杯戸シティホテルから少し離れたところに車を止めて連絡を待つ。
『……はぁ』
ピスコは……始末されてしまったんだろうか。シェリーは本当に現れたんだろうか。早く聞きたいけど、ジンとウォッカが今どんな状況にいるのかわからないから、下手に連絡できない。
気を紛らわしたくてタバコに火をつける。寒いけど、煙を外へ出すために少しだけ窓を開ける。と、タバコとは違う煙の臭い。そして、サイレンを鳴らして走っていく消防車……火事だろうか。

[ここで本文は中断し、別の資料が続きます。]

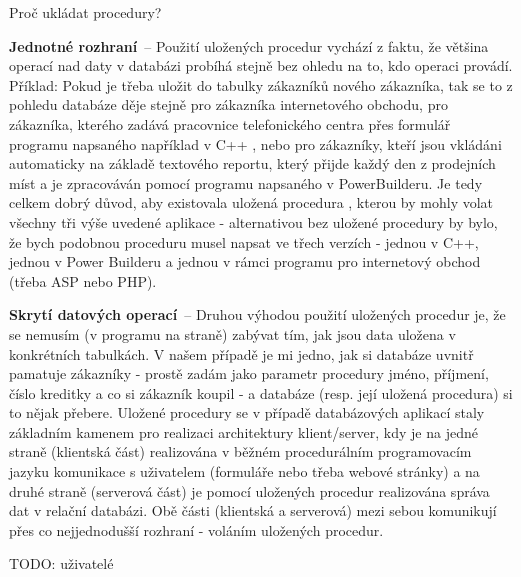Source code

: \begin{obecne}{Proč ukládat procedury?}
  \begin{pitemize}
      \item \textbf{Jednotné rozhraní}~-- Použití uložených procedur vychází z
      faktu, že většina operací nad daty v databázi probíhá stejně bez ohledu na
      to, kdo operaci provádí. Příklad: Pokud je třeba uložit do tabulky
      zákazníků nového zákazníka, tak se to z pohledu databáze děje stejně pro
      zákazníka internetového obchodu, pro zákazníka, kterého zadává pracovnice
      telefonického centra přes formulář programu napsaného například v C++ ,
      nebo pro zákazníky, kteří jsou vkládáni automaticky na základě textového
      reportu, který přijde každý den z  prodejních míst a je
      zpracováván pomocí programu napsaného v PowerBuilderu. Je tedy celkem
      dobrý důvod, aby existovala uložená procedura ,
      kterou by mohly volat všechny tři výše uvedené aplikace - alternativou bez
      uložené procedury by bylo, že bych podobnou proceduru musel napsat ve
      třech verzích - jednou v C++, jednou v Power Builderu a jednou v rámci
      programu pro internetový obchod (třeba ASP nebo PHP). 
      \item \textbf{Skrytí datových operací}~-- Druhou výhodou použití uložených
      procedur je, že se nemusím (v programu na  straně) zabývat
      tím, jak jsou data uložena v konkrétních tabulkách. V našem případě je mi
      jedno, jak si databáze uvnitř pamatuje zákazníky - prostě zadám jako
      parametr procedury jméno, příjmení, číslo kreditky a co si zákazník koupil
      - a databáze (resp. její uložená procedura) si to nějak přebere. Uložené
      procedury se v případě databázových aplikací staly základním kamenem pro
      realizaci architektury klient/server, kdy je na jedné straně (klientská
      část) realizována v běžném procedurálním programovacím jazyku komunikace s
      uživatelem (formuláře nebo třeba webové stránky) a na druhé straně
      (serverová část) je pomocí uložených procedur realizována správa dat v
      relační databázi. Obě části (klientská a serverová) mezi sebou komunikují
      přes co nejjednodušší rozhraní - voláním uložených procedur. 
  \end{pitemize}
\end{obecne}

TODO: uživatelé

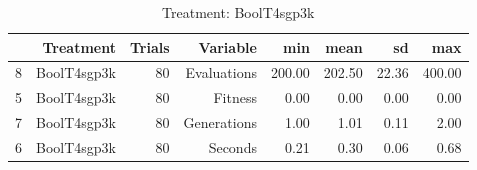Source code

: \begin{table}[ht]
\centering
\begin{tabular}{rrrrrrrr}
  \hline
 & Treatment & Trials & Variable & min & mean & sd & max \\ 
  \hline
8 & BoolT4sgp3k &  80 & Evaluations & 200.00 & 202.50 & 22.36 & 400.00 \\ 
  5 & BoolT4sgp3k &  80 & Fitness & 0.00 & 0.00 & 0.00 & 0.00 \\ 
  7 & BoolT4sgp3k &  80 & Generations & 1.00 & 1.01 & 0.11 & 2.00 \\ 
  6 & BoolT4sgp3k &  80 & Seconds & 0.21 & 0.30 & 0.06 & 0.68 \\ 
   \hline
\end{tabular}
\caption{Treatment: BoolT4sgp3k} 
\end{table}
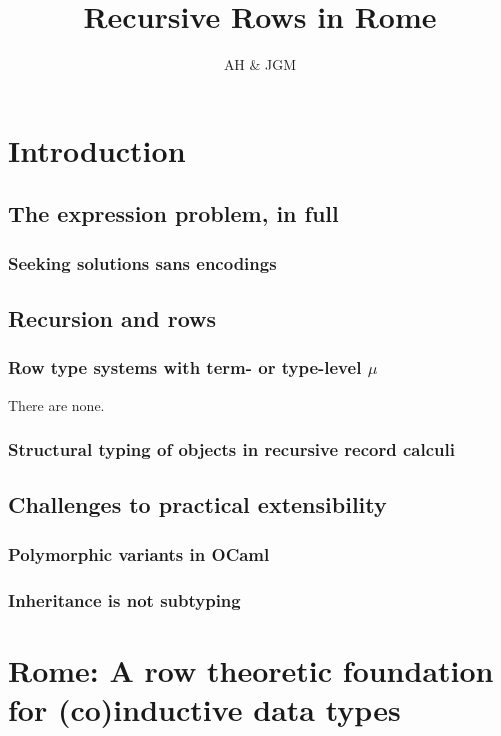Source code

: \documentclass[authoryear,acmsmall,screen]{acmart}
\title{Recursive Rows in Rome}
\author{AH \& JGM}
\begin{document}
\maketitle
\section{Introduction}
\subsection{The expression problem, in full}

\subsubsection{Seeking solutions sans encodings}

\subsection{Recursion and rows}

\subsubsection{Row type systems with term- or type-level $\mu$} There are none.
\subsubsection{Structural typing of objects in recursive record calculi}

\subsection{Challenges to practical extensibility}

\subsubsection{Polymorphic variants in OCaml}

\subsubsection{Inheritance is not subtyping}

\section{Rome: A row theoretic foundation for (co)inductive data types}
\end{document}
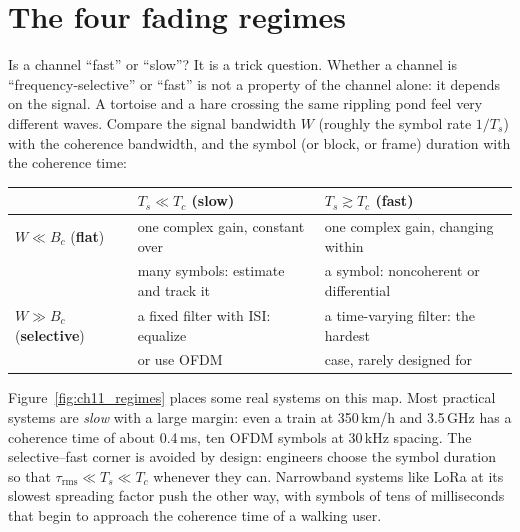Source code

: 
\section{The four fading regimes}
\label{sec:ch11:regimes}

Is a channel ``fast'' or ``slow''? It is a trick question. Whether a channel is
``frequency-selective'' or ``fast'' is not a property of the channel alone: it depends on the
signal. A tortoise and a hare crossing the same rippling pond feel very different waves. Compare
the signal bandwidth $W$ (roughly the symbol rate $1/T_s$) with the coherence bandwidth, and the
symbol (or block, or frame) duration with the coherence time:

\begin{center}\small
\begin{tabular}{@{}lll@{}}
\toprule
 & $T_s\ll T_c$ (\textbf{slow}) & $T_s\gtrsim T_c$ (\textbf{fast})\\
\midrule
$W\ll B_c$ (\textbf{flat}) & one complex gain, constant over & one complex gain, changing within\\
 & many symbols: estimate and track it & a symbol: noncoherent or differential\\
$W\gg B_c$ (\textbf{selective}) & a fixed filter with ISI: equalize & a time-varying filter: the hardest\\
 & or use OFDM & case, rarely designed for\\
\bottomrule
\end{tabular}
\end{center}

Figure~\ref{fig:ch11_regimes} places some real systems on this map. Most practical systems are
\emph{slow} with a large margin: even a train at 350\,km/h and 3.5\,GHz has a coherence time of about
0.4\,ms, ten OFDM symbols at 30\,kHz spacing. The selective--fast corner is avoided by design:
engineers choose the symbol duration so that $\tau_{\text{rms}}\ll T_s\ll T_c$ whenever they can.
Narrowband systems like LoRa at its slowest spreading factor push the other way, with symbols of
tens of milliseconds that begin to approach the coherence time of a walking user.

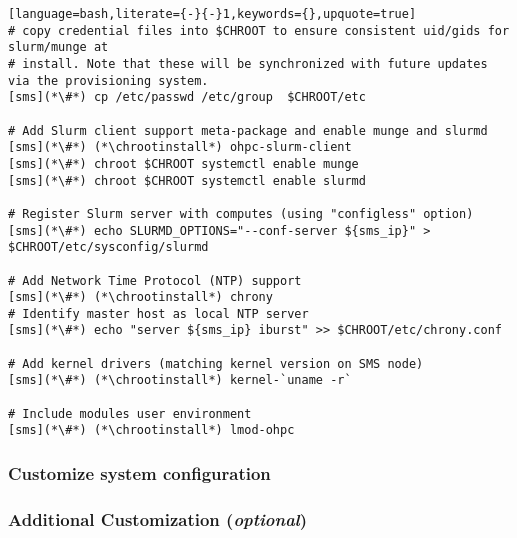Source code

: \documentclass[letterpaper]{article}
\newcommand{\chrootinstall}{dnf -y --installroot=\$CHROOT install}
\begin{document}
\begin{lstlisting}[language=bash,literate={-}{-}1,keywords={},upquote=true]
# copy credential files into $CHROOT to ensure consistent uid/gids for slurm/munge at
# install. Note that these will be synchronized with future updates via the provisioning system.
[sms](*\#*) cp /etc/passwd /etc/group  $CHROOT/etc

# Add Slurm client support meta-package and enable munge and slurmd
[sms](*\#*) (*\chrootinstall*) ohpc-slurm-client
[sms](*\#*) chroot $CHROOT systemctl enable munge
[sms](*\#*) chroot $CHROOT systemctl enable slurmd

# Register Slurm server with computes (using "configless" option)
[sms](*\#*) echo SLURMD_OPTIONS="--conf-server ${sms_ip}" > $CHROOT/etc/sysconfig/slurmd

# Add Network Time Protocol (NTP) support
[sms](*\#*) (*\chrootinstall*) chrony
# Identify master host as local NTP server
[sms](*\#*) echo "server ${sms_ip} iburst" >> $CHROOT/etc/chrony.conf

# Add kernel drivers (matching kernel version on SMS node)
[sms](*\#*) (*\chrootinstall*) kernel-`uname -r`

# Include modules user environment
[sms](*\#*) (*\chrootinstall*) lmod-ohpc
\end{lstlisting}

\subsubsection{Customize system configuration} \label{sec:master_customization}







\subsubsection{Additional Customization ({\em optional})} \label{sec:addl_customizations}

\end{document}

その時着信音が鳴った。画面を確認して動きが一瞬止まる。
『……ベルモット?』
なんで彼女から?不思議に思いつつも電話に出る。
『……もしもし』
「Hi、マティーニ。撤収ですって」
『わかった……けど、なんでベルモットなの?』
「あら、不満?」
『違う、嬉しいけど……あ、ベルモットが会場にいたの?』
「そうよ」
手助けで入ったのはベルモットだったのか……いや、そうじゃなくて。
『えっ、じゃあもう帰ってきてるの?』
「昨日の夜ね。聞いてないのかしら?」
『聞いてない……知ってたら迎えに行ったのに。今、誰かと一緒?』
「ええ。ジンとウォッカと」
『そう。ならよかった』
「とりあえず帰りなさい。こっちは野暮用片付けてから戻るから」
『うん。またね』
電話が切れたのを確認してスマホを置く。さっきより煙の臭いが酷い。火事が起きているなら大通りは避けた方がいいか……帰り道を思い浮かべながら車を発進させる。
『あ、さっきの……』
途中、先程見た黄色いビートルとすれ違った。